## [Exercise details]
The entries below must be retyped in full. Keep every word the same.

## [Provided data]

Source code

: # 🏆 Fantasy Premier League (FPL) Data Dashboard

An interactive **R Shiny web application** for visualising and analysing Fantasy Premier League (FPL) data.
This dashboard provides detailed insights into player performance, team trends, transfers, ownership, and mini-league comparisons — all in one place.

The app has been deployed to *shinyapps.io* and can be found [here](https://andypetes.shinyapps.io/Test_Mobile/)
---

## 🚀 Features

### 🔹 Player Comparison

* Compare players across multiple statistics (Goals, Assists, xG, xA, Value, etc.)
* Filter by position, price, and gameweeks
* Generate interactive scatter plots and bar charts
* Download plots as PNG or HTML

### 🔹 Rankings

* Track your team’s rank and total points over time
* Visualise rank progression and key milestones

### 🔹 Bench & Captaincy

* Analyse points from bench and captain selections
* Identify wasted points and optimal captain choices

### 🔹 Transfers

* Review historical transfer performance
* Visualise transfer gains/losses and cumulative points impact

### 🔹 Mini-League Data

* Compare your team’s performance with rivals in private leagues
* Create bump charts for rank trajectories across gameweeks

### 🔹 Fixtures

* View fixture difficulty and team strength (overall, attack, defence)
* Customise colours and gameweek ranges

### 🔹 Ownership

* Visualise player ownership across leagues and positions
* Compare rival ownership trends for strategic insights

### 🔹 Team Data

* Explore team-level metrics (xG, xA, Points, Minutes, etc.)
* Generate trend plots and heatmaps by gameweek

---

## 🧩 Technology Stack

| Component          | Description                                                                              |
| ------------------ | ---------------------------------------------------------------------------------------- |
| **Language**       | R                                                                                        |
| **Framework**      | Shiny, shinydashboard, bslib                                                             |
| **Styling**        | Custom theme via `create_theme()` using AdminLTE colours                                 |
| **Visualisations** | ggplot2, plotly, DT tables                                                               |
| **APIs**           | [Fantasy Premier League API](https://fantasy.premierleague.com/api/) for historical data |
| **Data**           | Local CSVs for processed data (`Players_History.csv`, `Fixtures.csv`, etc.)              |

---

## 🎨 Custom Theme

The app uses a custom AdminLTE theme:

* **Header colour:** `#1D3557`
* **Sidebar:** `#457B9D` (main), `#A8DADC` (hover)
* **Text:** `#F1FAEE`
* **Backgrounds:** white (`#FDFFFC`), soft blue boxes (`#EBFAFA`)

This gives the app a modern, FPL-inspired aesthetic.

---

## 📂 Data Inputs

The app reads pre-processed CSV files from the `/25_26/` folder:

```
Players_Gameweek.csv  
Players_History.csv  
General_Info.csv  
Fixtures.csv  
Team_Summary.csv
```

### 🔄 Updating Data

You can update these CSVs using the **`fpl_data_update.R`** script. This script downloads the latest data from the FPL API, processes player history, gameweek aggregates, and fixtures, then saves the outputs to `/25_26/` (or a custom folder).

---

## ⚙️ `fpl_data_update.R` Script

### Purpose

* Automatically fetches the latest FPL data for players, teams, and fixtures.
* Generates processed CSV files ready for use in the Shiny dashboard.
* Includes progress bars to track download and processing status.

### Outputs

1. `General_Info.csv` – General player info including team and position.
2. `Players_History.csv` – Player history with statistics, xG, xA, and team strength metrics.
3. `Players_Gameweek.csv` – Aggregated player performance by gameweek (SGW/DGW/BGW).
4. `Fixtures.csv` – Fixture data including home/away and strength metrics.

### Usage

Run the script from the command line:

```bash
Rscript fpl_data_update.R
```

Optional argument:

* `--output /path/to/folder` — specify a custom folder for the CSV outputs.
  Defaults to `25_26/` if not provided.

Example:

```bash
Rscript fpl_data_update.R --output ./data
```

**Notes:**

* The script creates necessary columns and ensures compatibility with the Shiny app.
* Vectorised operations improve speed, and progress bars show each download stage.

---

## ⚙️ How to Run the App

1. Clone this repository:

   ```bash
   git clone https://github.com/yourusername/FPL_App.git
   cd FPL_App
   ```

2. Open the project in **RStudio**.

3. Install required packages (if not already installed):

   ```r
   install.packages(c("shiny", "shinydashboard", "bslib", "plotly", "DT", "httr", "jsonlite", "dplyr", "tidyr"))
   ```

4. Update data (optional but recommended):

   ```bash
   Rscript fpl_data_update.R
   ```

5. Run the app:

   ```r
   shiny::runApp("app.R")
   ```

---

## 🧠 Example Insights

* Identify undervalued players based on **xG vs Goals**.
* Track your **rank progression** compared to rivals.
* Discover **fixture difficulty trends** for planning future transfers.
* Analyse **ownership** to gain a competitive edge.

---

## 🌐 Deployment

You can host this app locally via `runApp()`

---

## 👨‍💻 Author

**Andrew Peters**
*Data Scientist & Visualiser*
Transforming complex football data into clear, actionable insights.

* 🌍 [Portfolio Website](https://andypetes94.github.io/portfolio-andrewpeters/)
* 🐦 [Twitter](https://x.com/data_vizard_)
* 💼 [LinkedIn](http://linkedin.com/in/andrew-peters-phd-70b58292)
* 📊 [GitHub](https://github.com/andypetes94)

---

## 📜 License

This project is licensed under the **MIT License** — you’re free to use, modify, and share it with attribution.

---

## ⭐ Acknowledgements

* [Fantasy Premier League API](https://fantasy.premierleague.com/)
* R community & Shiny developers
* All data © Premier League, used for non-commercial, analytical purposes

## [Your solution]
Source code

: # 🏆 Fantasy Premier League (FPL) Data Dashboard

An interactive **R Shiny web application** for visualising and analysing Fantasy Premier League (FPL) data.
This dashboard provides detailed insights into player performance, team trends, transfers, ownership, and mini-league comparisons — all in one place.

The app has been deployed to *shinyapps.io* and can be found [here](https://andypetes.shinyapps.io/Test_Mobile/)
---

## 🚀 Features

### 🔹 Player Comparison

* Compare players across multiple statistics (Goals, Assists, xG, xA, Value, etc.)
* Filter by position, price, and gameweeks
* Generate interactive scatter plots and bar charts
* Download plots as PNG or HTML

### 🔹 Rankings

* Track your team’s rank and total points over time
* Visualise rank progression and key milestones

### 🔹 Bench & Captaincy

* Analyse points from bench and captain selections
* Identify wasted points and optimal captain choices

### 🔹 Transfers

* Review historical transfer performance
* Visualise transfer gains/losses and cumulative points impact

### 🔹 Mini-League Data

* Compare your team’s performance with rivals in private leagues
* Create bump charts for rank trajectories across gameweeks

### 🔹 Fixtures

* View fixture difficulty and team strength (overall, attack, defence)
* Customise colours and gameweek ranges

### 🔹 Ownership

* Visualise player ownership across leagues and positions
* Compare rival ownership trends for strategic insights

### 🔹 Team Data

* Explore team-level metrics (xG, xA, Points, Minutes, etc.)
* Generate trend plots and heatmaps by gameweek

---

## 🧩 Technology Stack

| Component          | Description                                                                              |
| ------------------ | ---------------------------------------------------------------------------------------- |
| **Language**       | R                                                                                        |
| **Framework**      | Shiny, shinydashboard, bslib                                                             |
| **Styling**        | Custom theme via `create_theme()` using AdminLTE colours                                 |
| **Visualisations** | ggplot2, plotly, DT tables                                                               |
| **APIs**           | [Fantasy Premier League API](https://fantasy.premierleague.com/api/) for historical data |
| **Data**           | Local CSVs for processed data (`Players_History.csv`, `Fixtures.csv`, etc.)              |

---

## 🎨 Custom Theme

The app uses a custom AdminLTE theme:

* **Header colour:** `#1D3557`
* **Sidebar:** `#457B9D` (main), `#A8DADC` (hover)
* **Text:** `#F1FAEE`
* **Backgrounds:** white (`#FDFFFC`), soft blue boxes (`#EBFAFA`)

This gives the app a modern, FPL-inspired aesthetic.

---

## 📂 Data Inputs

The app reads pre-processed CSV files from the `/25_26/` folder:

```
Players_Gameweek.csv  
Players_History.csv  
General_Info.csv  
Fixtures.csv  
Team_Summary.csv
```

### 🔄 Updating Data

You can update these CSVs using the **`fpl_data_update.R`** script. This script downloads the latest data from the FPL API, processes player history, gameweek aggregates, and fixtures, then saves the outputs to `/25_26/` (or a custom folder).

---

## ⚙️ `fpl_data_update.R` Script

### Purpose

* Automatically fetches the latest FPL data for players, teams, and fixtures.
* Generates processed CSV files ready for use in the Shiny dashboard.
* Includes progress bars to track download and processing status.

### Outputs

1. `General_Info.csv` – General player info including team and position.
2. `Players_History.csv` – Player history with statistics, xG, xA, and team strength metrics.
3. `Players_Gameweek.csv` – Aggregated player performance by gameweek (SGW/DGW/BGW).
4. `Fixtures.csv` – Fixture data including home/away and strength metrics.

### Usage

Run the script from the command line:

```bash
Rscript fpl_data_update.R
```

Optional argument:

* `--output /path/to/folder` — specify a custom folder for the CSV outputs.
  Defaults to `25_26/` if not provided.

Example:

```bash
Rscript fpl_data_update.R --output ./data
```

**Notes:**

* The script creates necessary columns and ensures compatibility with the Shiny app.
* Vectorised operations improve speed, and progress bars show each download stage.

---

## ⚙️ How to Run the App

1. Clone this repository:

   ```bash
   git clone https://github.com/yourusername/FPL_App.git
   cd FPL_App
   ```

2. Open the project in **RStudio**.

3. Install required packages (if not already installed):

   ```r
   install.packages(c("shiny", "shinydashboard", "bslib", "plotly", "DT", "httr", "jsonlite", "dplyr", "tidyr"))
   ```

4. Update data (optional but recommended):

   ```bash
   Rscript fpl_data_update.R
   ```

5. Run the app:

   ```r
   shiny::runApp("app.R")
   ```

---

## 🧠 Example Insights

* Identify undervalued players based on **xG vs Goals**.
* Track your **rank progression** compared to rivals.
* Discover **fixture difficulty trends** for planning future transfers.
* Analyse **ownership** to gain a competitive edge.

---

## 🌐 Deployment

You can host this app locally via `runApp()`

---

## 👨‍💻 Author

**Andrew Peters**
*Data Scientist & Visualiser*
Transforming complex football data into clear, actionable insights.

* 🌍 [Portfolio Website](https://andypetes94.github.io/portfolio-andrewpeters/)
* 🐦 [Twitter](https://x.com/data_vizard_)
* 💼 [LinkedIn](http://linkedin.com/in/andrew-peters-phd-70b58292)
* 📊 [GitHub](https://github.com/andypetes94)

---

## 📜 License

This project is licensed under the **MIT License** — you’re free to use, modify, and share it with attribution.

---

## ⭐ Acknowledgements

* [Fantasy Premier League API](https://fantasy.premierleague.com/)
* R community & Shiny developers
* All data © Premier League, used for non-commercial, analytical purposes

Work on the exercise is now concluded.